(PROVIDED ENTRIES begins)

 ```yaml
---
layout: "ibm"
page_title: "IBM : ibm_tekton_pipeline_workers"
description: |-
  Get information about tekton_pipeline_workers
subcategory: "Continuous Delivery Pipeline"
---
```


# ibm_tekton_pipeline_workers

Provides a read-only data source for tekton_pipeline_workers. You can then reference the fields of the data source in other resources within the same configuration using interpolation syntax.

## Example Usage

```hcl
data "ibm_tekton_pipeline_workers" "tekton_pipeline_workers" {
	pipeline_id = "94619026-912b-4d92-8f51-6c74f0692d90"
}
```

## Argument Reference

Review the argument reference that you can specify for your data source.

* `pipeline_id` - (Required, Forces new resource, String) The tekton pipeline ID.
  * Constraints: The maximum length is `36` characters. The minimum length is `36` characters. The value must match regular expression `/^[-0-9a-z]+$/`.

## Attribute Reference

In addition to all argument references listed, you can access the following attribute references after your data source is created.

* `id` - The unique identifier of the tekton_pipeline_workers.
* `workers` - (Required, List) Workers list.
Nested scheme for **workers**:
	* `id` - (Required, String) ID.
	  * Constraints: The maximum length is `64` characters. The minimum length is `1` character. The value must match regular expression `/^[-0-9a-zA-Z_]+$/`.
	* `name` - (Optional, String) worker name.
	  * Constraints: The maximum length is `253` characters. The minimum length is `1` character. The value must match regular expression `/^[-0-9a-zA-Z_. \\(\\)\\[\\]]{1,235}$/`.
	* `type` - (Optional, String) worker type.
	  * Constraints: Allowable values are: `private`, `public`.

(PROVIDED ENTRIES ends)

## TASK STATEMENT
Pull every line with the word "String" from the data.

## ANSWER AREA
* `pipeline_id` - (Required, Forces new resource, String) The tekton pipeline ID.
	* `id` - (Required, String) ID.
	* `name` - (Optional, String) worker name.
	* `type` - (Optional, String) worker type.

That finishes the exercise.